Pazartesi günü köy muhtarlarıyla yapılan toplantı sonra, köy dosyalarının yükü hatırı sayılır ölçüde hafifledi. Hafta içinde celbi istenen ve liste halinde köy muhtarlarına verilen listede ismi olan, mükellefler hafta boyunca, Karakol’a geldi. İfade için celp edilenin ifadesi alındı. Mahkeme celbi olan, evrakıyla birlikte mevcutlu sevk edildi. Birçok ihtiyat yoklama evrakı vardı, onlar da askerlik şubesine teslim edilmek üzere gönderildi.
Bir hafta içinde çok şey başarılmıştı.
Hani çok kullandığımız bir atasözü var “Çoban İsterse Tekeden Süt Sağar” der ya a “Ayinesi İştir Kişinin lafa Bakılmaz” İşte doruk bu atasözleri içeriğine taş çıkartacak, çalışma içine girmişti.
Çalışma temposu iyiydi iyi olmasına da, moralinin çok iyi olduğu söylenemezdi.

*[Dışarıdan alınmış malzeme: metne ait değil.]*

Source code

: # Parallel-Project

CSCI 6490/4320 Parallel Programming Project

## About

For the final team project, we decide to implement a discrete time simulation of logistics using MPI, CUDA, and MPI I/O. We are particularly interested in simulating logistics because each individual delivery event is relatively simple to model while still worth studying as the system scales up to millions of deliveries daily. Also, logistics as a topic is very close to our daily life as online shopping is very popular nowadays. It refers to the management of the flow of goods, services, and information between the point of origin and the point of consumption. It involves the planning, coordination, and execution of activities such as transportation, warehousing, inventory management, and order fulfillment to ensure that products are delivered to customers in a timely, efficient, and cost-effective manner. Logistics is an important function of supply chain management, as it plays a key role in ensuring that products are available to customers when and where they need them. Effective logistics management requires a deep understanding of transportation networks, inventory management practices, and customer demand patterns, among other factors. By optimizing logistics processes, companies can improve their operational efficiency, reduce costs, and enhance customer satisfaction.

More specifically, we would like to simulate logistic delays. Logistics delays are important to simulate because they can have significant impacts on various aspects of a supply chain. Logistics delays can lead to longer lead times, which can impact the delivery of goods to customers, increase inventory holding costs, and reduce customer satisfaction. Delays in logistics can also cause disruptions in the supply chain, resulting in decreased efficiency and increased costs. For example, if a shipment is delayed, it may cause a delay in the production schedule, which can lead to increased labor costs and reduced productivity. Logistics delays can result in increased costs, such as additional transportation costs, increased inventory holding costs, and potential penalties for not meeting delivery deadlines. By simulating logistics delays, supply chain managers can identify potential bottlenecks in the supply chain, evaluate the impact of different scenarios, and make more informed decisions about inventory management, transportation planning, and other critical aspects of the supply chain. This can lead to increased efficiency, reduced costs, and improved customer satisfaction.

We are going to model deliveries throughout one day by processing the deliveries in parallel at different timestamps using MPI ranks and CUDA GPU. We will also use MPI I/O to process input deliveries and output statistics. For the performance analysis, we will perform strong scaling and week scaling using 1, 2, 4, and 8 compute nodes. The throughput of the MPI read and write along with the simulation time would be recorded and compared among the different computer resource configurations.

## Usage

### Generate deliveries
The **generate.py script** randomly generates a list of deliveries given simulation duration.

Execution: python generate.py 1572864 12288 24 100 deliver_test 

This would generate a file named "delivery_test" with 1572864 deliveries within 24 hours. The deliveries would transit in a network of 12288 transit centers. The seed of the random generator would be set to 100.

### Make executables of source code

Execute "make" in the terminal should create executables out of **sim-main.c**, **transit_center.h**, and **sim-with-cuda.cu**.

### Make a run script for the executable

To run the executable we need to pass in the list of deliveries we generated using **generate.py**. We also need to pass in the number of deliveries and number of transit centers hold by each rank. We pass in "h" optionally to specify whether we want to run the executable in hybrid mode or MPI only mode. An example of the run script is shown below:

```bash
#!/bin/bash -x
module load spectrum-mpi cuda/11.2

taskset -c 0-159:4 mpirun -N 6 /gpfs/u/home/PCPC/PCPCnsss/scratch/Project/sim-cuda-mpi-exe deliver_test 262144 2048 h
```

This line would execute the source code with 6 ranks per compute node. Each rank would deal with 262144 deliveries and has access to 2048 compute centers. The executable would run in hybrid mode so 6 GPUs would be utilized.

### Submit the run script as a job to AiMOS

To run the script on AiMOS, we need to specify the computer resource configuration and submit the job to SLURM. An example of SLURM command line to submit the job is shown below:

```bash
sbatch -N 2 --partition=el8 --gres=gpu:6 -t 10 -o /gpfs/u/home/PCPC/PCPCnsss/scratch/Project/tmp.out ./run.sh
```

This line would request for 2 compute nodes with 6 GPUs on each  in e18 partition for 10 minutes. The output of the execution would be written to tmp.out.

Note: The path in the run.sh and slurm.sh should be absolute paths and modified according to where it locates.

Kiraladığı ev hiç içine sinmiyordu. Hem eskiydi, hem de eve fındık fareleri cirit atıyordu. Şaka bir yana, ne zaman eşi ve küçücük kızıyla sofraya otursa; fareler de evde cirit oynuyordu.
Bu soruna bir çözüm bulmalıydı, ama Nasıl?
Yine göz açıp kapayıncaya kadar bir hafta bitmiş, hafta sonu gelmişti. Hafta sonu olmasının jandarma için hiçbir mana ifade etmediğini, çok kısa sürede öğrenmişti Doruk!
Haftanın 7 günü, 24 saat görevi olan bir kurumun mensubu olanlar için hafta sonuyla, hafta içi arasında çok fark olmazdı.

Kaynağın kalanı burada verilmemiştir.